$1.2m plan to block water for drought stricken farmers
Water may be dammed in a NSW river at risk of running dry to give drought stricken farmers who have had to watch environmental flows flood past them a reprieve.
The $1.2 million plan to put a "block bank" in the Lachlan River has been developed amid fears the artery may run dry as early as March.
Farmers along the banks had to watch 22 billion litres was flushed out of Wyangala Dam into the river by the federal water authority to feed a swamp in September.
NSW Water Minister Melinda Pavey said last night the state now faced a "worse environmental outcome" because the water had been flushed away at the behest of the Commonwealth Environmental Water Holder.
Wyangala dam has dipped to just 14.6 per cent capacity.
Without human intervention the river is expected to stop flowing in March.
An option under consideration is building a "block bank" which would effectively shorten the river.
This would cost in excess of $1.2 million and would be built west of Condobolin, a government source said.
They added that many of the major dairy farms are located above the proposed block bank location.
A furious Ms Pavey said these were "devastating times with record low rainfall and record high temperatures".
"I want to reassure people out there that are experiencing the worst of this terrible situation that we are doing everything we can to ensure water security for our communities," she said.
"It is outrageous that water for the environment was thrown down the river without any consideration for our communities.
"In the long term this was more detrimental to the environment.

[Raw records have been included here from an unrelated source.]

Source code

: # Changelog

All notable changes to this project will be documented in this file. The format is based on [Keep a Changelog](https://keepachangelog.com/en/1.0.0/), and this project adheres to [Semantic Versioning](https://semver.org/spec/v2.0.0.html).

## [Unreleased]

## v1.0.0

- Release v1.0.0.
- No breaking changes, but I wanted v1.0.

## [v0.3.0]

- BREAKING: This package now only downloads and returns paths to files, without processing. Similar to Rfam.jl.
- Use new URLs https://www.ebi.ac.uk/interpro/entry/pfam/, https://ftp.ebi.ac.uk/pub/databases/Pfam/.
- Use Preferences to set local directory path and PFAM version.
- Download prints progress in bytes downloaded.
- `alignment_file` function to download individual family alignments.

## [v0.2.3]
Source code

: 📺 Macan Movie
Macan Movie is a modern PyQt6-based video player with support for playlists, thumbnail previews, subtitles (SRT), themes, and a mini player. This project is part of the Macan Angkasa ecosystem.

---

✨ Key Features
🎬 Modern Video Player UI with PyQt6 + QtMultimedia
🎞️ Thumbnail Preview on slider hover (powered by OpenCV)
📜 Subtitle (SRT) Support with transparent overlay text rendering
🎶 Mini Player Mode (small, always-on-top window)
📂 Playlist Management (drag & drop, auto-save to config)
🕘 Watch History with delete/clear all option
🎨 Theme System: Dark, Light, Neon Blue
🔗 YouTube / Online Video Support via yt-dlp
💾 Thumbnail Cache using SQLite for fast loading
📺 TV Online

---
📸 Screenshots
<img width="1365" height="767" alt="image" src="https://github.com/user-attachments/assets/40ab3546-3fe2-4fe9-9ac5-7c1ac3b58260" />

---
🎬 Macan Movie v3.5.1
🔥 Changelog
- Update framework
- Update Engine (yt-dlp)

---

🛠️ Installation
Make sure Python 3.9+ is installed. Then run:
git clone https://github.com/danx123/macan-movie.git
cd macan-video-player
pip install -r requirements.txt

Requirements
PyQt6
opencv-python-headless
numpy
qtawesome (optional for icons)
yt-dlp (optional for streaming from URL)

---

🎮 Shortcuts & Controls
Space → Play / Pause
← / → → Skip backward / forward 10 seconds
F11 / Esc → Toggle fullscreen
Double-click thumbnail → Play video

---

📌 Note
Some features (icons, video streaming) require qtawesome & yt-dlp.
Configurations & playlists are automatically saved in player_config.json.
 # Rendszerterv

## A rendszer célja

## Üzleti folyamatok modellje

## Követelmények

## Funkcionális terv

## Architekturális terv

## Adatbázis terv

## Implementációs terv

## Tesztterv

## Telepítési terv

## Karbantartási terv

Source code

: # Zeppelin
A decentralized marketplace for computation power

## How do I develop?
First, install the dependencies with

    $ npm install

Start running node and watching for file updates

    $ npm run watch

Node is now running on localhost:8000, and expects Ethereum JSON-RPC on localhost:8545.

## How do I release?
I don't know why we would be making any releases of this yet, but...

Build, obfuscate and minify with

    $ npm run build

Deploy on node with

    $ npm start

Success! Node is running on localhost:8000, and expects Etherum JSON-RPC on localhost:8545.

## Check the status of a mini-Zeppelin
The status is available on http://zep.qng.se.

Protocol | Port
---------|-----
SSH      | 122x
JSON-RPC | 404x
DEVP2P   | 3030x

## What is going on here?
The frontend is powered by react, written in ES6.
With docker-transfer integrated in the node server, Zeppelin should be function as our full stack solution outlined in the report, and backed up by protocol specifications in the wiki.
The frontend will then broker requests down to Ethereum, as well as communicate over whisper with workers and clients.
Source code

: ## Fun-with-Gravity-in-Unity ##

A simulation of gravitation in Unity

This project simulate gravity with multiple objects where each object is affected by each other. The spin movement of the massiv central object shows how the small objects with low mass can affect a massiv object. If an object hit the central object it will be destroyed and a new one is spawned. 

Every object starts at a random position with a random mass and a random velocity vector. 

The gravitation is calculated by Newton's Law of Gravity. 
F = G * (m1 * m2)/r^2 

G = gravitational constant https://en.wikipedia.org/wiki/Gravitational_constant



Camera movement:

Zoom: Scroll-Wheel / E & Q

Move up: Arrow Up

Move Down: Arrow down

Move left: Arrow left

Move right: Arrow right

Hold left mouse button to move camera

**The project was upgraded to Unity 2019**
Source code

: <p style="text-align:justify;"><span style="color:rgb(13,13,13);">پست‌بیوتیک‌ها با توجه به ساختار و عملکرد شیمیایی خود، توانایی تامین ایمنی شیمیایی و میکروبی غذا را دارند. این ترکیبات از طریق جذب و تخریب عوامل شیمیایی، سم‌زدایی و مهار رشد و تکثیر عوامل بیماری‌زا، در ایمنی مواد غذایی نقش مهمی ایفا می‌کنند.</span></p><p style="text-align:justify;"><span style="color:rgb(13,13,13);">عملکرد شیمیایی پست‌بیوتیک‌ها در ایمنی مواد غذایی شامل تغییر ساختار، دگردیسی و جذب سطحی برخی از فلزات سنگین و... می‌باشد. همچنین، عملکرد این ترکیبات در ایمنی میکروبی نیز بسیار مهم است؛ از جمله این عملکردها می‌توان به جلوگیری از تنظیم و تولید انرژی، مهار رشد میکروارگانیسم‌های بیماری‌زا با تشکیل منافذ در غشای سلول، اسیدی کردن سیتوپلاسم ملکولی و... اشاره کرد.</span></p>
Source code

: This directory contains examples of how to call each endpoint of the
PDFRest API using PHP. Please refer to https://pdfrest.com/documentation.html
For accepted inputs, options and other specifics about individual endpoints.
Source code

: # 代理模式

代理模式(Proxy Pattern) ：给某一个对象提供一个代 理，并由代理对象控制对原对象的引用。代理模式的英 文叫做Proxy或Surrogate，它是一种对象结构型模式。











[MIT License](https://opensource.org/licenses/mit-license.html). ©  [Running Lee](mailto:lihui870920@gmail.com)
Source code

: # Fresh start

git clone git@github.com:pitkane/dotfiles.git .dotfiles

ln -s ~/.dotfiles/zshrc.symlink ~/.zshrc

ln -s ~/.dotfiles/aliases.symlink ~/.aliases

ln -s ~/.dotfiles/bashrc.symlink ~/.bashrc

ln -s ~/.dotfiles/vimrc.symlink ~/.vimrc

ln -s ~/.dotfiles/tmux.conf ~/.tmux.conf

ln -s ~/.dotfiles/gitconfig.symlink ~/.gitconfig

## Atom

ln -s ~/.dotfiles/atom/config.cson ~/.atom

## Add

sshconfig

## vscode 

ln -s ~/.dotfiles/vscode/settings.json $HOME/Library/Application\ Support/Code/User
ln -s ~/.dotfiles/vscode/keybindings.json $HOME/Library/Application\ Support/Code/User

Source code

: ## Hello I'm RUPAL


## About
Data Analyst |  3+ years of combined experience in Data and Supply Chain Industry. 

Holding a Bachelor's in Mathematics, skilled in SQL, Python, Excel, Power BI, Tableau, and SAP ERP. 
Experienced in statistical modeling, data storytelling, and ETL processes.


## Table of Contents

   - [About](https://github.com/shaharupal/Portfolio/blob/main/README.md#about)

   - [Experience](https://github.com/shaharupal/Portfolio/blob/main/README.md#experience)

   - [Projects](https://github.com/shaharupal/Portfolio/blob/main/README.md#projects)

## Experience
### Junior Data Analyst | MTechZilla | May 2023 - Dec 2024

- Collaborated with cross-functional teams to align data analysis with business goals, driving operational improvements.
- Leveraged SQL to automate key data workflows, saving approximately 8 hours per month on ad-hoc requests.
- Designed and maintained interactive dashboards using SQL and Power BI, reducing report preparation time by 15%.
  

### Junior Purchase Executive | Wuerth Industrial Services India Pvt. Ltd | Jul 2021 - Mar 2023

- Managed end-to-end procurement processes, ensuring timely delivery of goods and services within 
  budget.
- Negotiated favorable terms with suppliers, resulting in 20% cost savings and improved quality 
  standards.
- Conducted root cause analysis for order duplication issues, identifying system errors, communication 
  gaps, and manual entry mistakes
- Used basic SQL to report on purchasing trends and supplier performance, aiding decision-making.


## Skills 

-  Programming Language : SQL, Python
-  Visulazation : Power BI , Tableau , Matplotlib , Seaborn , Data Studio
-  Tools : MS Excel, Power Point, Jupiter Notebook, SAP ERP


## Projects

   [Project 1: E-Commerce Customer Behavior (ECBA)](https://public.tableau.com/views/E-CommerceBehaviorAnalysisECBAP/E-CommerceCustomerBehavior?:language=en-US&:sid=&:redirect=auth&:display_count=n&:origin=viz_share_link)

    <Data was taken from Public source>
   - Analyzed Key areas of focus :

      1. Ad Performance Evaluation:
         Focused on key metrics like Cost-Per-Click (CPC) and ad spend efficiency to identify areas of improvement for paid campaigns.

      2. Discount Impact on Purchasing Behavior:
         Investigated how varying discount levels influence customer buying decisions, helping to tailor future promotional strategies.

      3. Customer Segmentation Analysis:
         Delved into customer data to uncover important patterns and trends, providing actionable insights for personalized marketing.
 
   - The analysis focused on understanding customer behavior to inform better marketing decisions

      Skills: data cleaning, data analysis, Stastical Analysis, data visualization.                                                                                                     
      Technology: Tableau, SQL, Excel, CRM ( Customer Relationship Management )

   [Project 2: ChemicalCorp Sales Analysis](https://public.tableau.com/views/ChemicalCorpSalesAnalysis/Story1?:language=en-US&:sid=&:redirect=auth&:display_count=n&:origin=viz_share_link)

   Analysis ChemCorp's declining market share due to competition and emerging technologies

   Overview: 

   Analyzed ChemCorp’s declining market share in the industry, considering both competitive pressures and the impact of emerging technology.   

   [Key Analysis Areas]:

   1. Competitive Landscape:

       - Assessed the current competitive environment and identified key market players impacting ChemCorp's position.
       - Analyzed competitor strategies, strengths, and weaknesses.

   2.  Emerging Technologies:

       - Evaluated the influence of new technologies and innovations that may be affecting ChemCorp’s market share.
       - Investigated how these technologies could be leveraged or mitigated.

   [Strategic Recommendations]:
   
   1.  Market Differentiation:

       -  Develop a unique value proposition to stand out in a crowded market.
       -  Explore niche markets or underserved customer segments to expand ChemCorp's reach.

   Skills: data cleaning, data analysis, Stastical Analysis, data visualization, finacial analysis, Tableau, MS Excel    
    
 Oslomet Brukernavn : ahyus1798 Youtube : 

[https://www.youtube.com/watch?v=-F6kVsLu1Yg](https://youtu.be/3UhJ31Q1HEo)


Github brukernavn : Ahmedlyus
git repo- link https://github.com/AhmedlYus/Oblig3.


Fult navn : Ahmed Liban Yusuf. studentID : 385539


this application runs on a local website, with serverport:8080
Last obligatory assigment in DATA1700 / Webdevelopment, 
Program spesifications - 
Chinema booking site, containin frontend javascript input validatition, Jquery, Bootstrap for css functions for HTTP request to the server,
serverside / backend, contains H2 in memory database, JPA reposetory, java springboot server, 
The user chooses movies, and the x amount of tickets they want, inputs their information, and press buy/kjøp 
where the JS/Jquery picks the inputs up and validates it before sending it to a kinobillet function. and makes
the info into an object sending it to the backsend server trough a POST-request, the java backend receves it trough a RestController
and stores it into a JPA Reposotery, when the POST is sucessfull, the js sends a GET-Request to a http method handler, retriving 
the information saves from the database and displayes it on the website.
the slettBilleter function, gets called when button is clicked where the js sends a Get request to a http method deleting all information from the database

Now we are facing a worse environmental outcome."
The Daily Telegraph revealed the details of the mammoth environmental release of water down the Lachlan River in October.
At the time, Ms Pavey noted the volume of water could have supplied the towns along the river for a year.
The Commonwealth Environment Water Holder defended its actions saying the release had helped the river's eco system, including keeping catfish, crayfish and freshwater shrimp alive.